E, nesta perspectiva, incumbirá ao R. que suscita a prescrição o ónus de alegar e demonstrar que o conjunto de recibos ou facturas pagas pela seguradora até ao limite do período temporal de 3 anos que precederam a citação na acção de regresso corresponderam a um núcleo indemnizatório, autónomo e bem diferenciado, relativamente aos restantes valores indemnizatórios peticionados na causa – não lhe bastando, consequentemente, alegar, como fundamento da prescrição que invoca, a data constante desses documentos.
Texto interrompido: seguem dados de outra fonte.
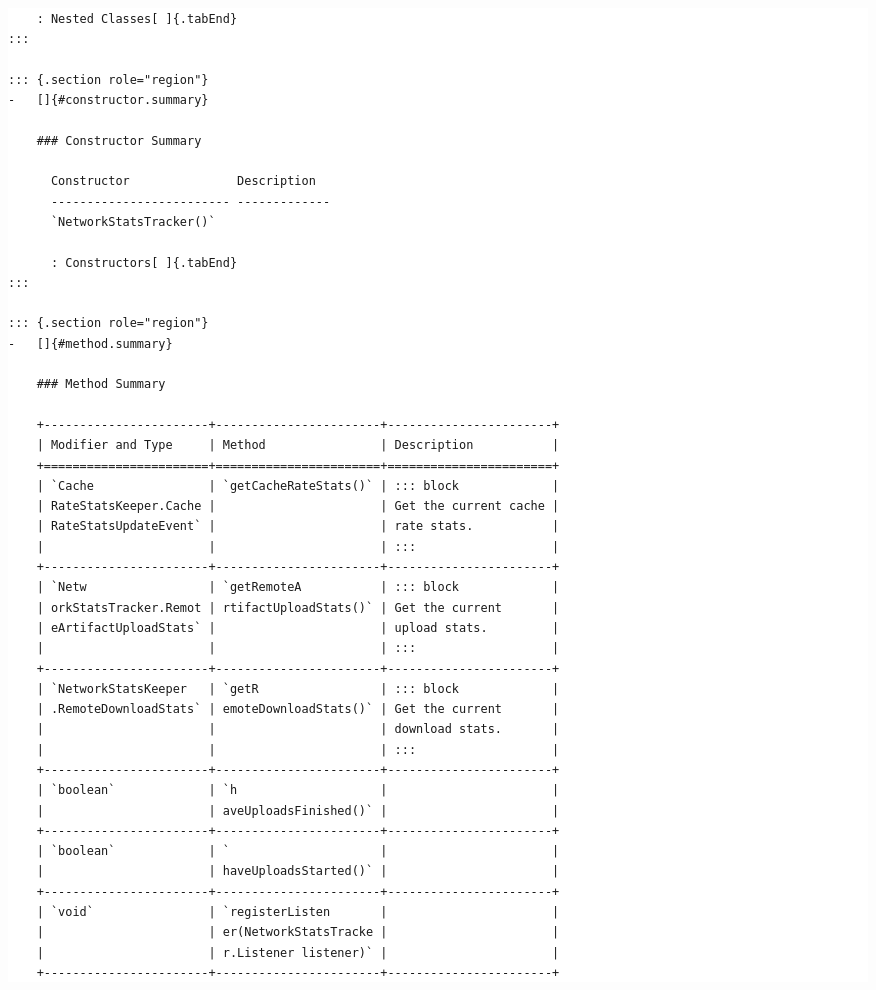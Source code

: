 
        : Nested Classes[ ]{.tabEnd}
    :::

    ::: {.section role="region"}
    -   []{#constructor.summary}

        ### Constructor Summary

          Constructor               Description
          ------------------------- -------------
          `NetworkStatsTracker()`    

          : Constructors[ ]{.tabEnd}
    :::

    ::: {.section role="region"}
    -   []{#method.summary}

        ### Method Summary

        +-----------------------+-----------------------+-----------------------+
        | Modifier and Type     | Method                | Description           |
        +=======================+=======================+=======================+
        | `Cache                | `getCacheRateStats()` | ::: block             |
        | RateStatsKeeper.Cache |                       | Get the current cache |
        | RateStatsUpdateEvent` |                       | rate stats.           |
        |                       |                       | :::                   |
        +-----------------------+-----------------------+-----------------------+
        | `Netw                 | `getRemoteA           | ::: block             |
        | orkStatsTracker.Remot | rtifactUploadStats()` | Get the current       |
        | eArtifactUploadStats` |                       | upload stats.         |
        |                       |                       | :::                   |
        +-----------------------+-----------------------+-----------------------+
        | `NetworkStatsKeeper   | `getR                 | ::: block             |
        | .RemoteDownloadStats` | emoteDownloadStats()` | Get the current       |
        |                       |                       | download stats.       |
        |                       |                       | :::                   |
        +-----------------------+-----------------------+-----------------------+
        | `boolean`             | `h                    |                       |
        |                       | aveUploadsFinished()` |                       |
        +-----------------------+-----------------------+-----------------------+
        | `boolean`             | `                     |                       |
        |                       | haveUploadsStarted()` |                       |
        +-----------------------+-----------------------+-----------------------+
        | `void`                | `registerListen       |                       |
        |                       | er​(NetworkStatsTracke |                       |
        |                       | r.Listener listener)` |                       |
        +-----------------------+-----------------------+-----------------------+
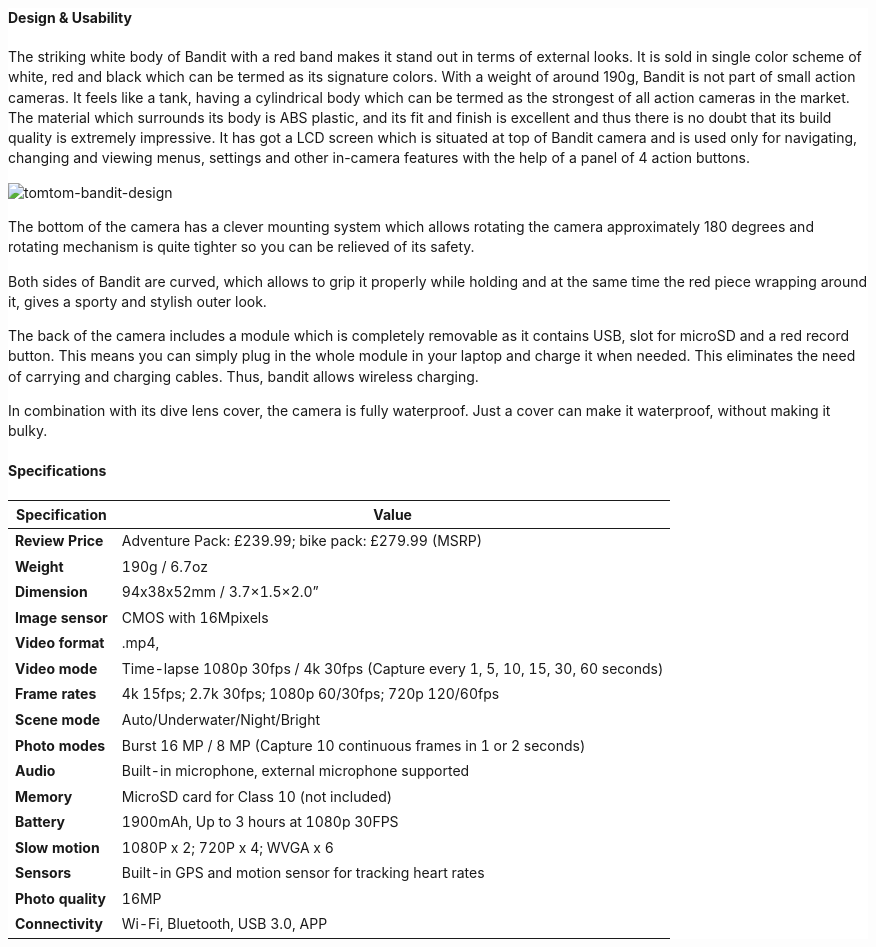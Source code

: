 #### Design & Usability

 The striking white body of Bandit with a red band makes it stand out in terms of external looks. It is sold in single color scheme of white, red and black which can be termed as its signature colors. With a weight of around 190g, Bandit is not part of small action cameras. It feels like a tank, having a cylindrical body which can be termed as the strongest of all action cameras in the market. The material which surrounds its body is ABS plastic, and its fit and finish is excellent and thus there is no doubt that its build quality is extremely impressive. It has got a LCD screen which is situated at top of Bandit camera and is used only for navigating, changing and viewing menus, settings and other in-camera features with the help of a panel of 4 action buttons.

![tomtom-bandit-design](https://images.wondershare.com/filmora/article-images/tomtom-bandit-design.jpg)

 The bottom of the camera has a clever mounting system which allows rotating the camera approximately 180 degrees and rotating mechanism is quite tighter so you can be relieved of its safety.

 Both sides of Bandit are curved, which allows to grip it properly while holding and at the same time the red piece wrapping around it, gives a sporty and stylish outer look.

 The back of the camera includes a module which is completely removable as it contains USB, slot for microSD and a red record button. This means you can simply plug in the whole module in your laptop and charge it when needed. This eliminates the need of carrying and charging cables. Thus, bandit allows wireless charging.

 In combination with its dive lens cover, the camera is fully waterproof. Just a cover can make it waterproof, without making it bulky.

#### Specifications

| **Specification** | Value                                                                          |
| ----------------- | ------------------------------------------------------------------------------ |
| **Review Price**  | Adventure Pack: £239.99; bike pack: £279.99 (MSRP)                             |
| **Weight**        | 190g / 6.7oz                                                                   |
| **Dimension**     | 94x38x52mm / 3.7×1.5×2.0”                                                      |
| **Image sensor**  | CMOS with 16Mpixels                                                            |
| **Video format**  | .mp4,                                                                          |
| **Video mode**    | Time-lapse 1080p 30fps / 4k 30fps (Capture every 1, 5, 10, 15, 30, 60 seconds) |
| **Frame rates**   | 4k 15fps; 2.7k 30fps; 1080p 60/30fps; 720p 120/60fps                           |
| **Scene mode**    | Auto/Underwater/Night/Bright                                                   |
| **Photo modes**   | Burst 16 MP / 8 MP (Capture 10 continuous frames in 1 or 2 seconds)            |
| **Audio**         | Built-in microphone, external microphone supported                             |
| **Memory**        | MicroSD card for Class 10 (not included)                                       |
| **Battery**       | 1900mAh, Up to 3 hours at 1080p 30FPS                                          |
| **Slow motion**   | 1080P x 2; 720P x 4; WVGA x 6                                                  |
| **Sensors**       | Built-in GPS and motion sensor for tracking heart rates                        |
| **Photo quality** | 16MP                                                                           |
| **Connectivity**  | Wi-Fi, Bluetooth, USB 3.0, APP                                                 |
Ora, no caso dos autos, para além de tal alegação não ter sido feita (limitando-se, na contestação, o R. a invocar que uma série de facturas, juntas aos autos pela A., datam – e foram pagas – para além do referido período temporal), é manifesto, pela análise dos documentos, que está em causa apenas o ressarcimento antecipado de danos ligados às lesões físicas sofridas pelo sinistrado – reparação dos períodos de incapacidade temporária, despesas médicas e de tratamentos clínicos, custo das deslocações para o estabelecimento em que tais tratamentos se verificavam – pelo que obviamente tais pagamentos parcelares são insusceptíveis de integrar um núcleo indemnizatório, autónomo e juridicamente diferenciado, relativamente ao qual pudesse iniciar-se e correr, de modo também autónomo, um prazo de prescrição do direito de regresso da seguradora/A.».

Adere-se a este entendimento, reiterando-se que a autonomização de núcleos da indemnização, para este efeito de contagem do prazo de prescrição, será admissível apenas em relação a danos autónomos e consolidados, de natureza claramente diferenciada e inteiramente ressarcidos, como é evidenciado pelos exemplos utilizados nos excertos reproduzidos do Acórdão.

Essa autonomização não pode, como por vezes se vê, cindir danos da mesma natureza, relativos a um mesmo lesado, em função do que parecer razoável ao julgador, sob pena de cairmos numa situação de inaceitável incerteza, absolutamente contrária a uma das razões – a certeza e segurança jurídicas – que está na base da prescrição."